§ What is needed
Go through the listing below and gather every line with the word "https".

━━ Material supplied ━━

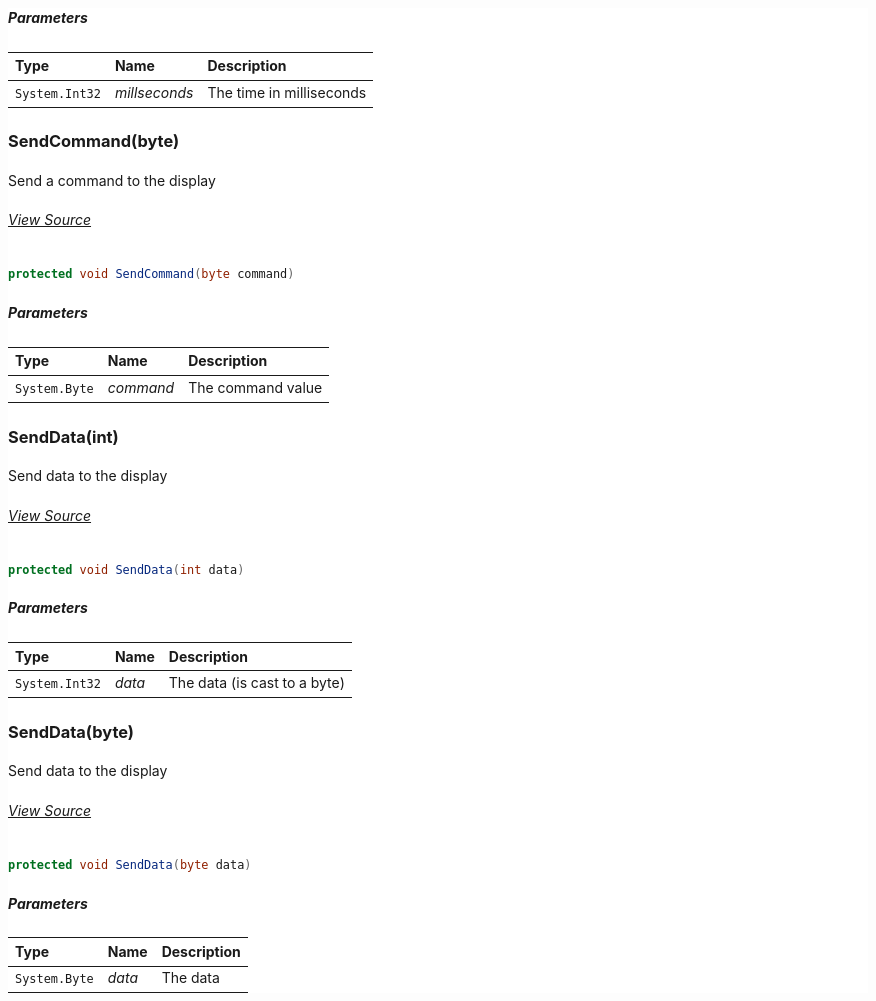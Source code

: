 ##### Parameters

| Type | Name | Description |
|:--- |:--- |:--- |
| `System.Int32` | *millseconds* | The time in milliseconds |

### SendCommand(byte)
Send a command to the display
###### [View Source](https://github.com/WildernessLabs/Meadow.Foundation.git/blob/develop/Source/Meadow.Foundation.Peripherals/Displays.ePaper/Driver/ePaperBase.cs#L128)
```csharp title="Declaration"
protected void SendCommand(byte command)
```

##### Parameters

| Type | Name | Description |
|:--- |:--- |:--- |
| `System.Byte` | *command* | The command value |

### SendData(int)
Send data to the display
###### [View Source](https://github.com/WildernessLabs/Meadow.Foundation.git/blob/develop/Source/Meadow.Foundation.Peripherals/Displays.ePaper/Driver/ePaperBase.cs#L138)
```csharp title="Declaration"
protected void SendData(int data)
```

##### Parameters

| Type | Name | Description |
|:--- |:--- |:--- |
| `System.Int32` | *data* | The data (is cast to a byte) |

### SendData(byte)
Send data to the display
###### [View Source](https://github.com/WildernessLabs/Meadow.Foundation.git/blob/develop/Source/Meadow.Foundation.Peripherals/Displays.ePaper/Driver/ePaperBase.cs#L147)
```csharp title="Declaration"
protected void SendData(byte data)
```

##### Parameters

| Type | Name | Description |
|:--- |:--- |:--- |
| `System.Byte` | *data* | The data |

━━━

§ Task result
###### [View Source](https://github.com/WildernessLabs/Meadow.Foundation.git/blob/develop/Source/Meadow.Foundation.Peripherals/Displays.ePaper/Driver/ePaperBase.cs#L128)
###### [View Source](https://github.com/WildernessLabs/Meadow.Foundation.git/blob/develop/Source/Meadow.Foundation.Peripherals/Displays.ePaper/Driver/ePaperBase.cs#L138)
###### [View Source](https://github.com/WildernessLabs/Meadow.Foundation.git/blob/develop/Source/Meadow.Foundation.Peripherals/Displays.ePaper/Driver/ePaperBase.cs#L147)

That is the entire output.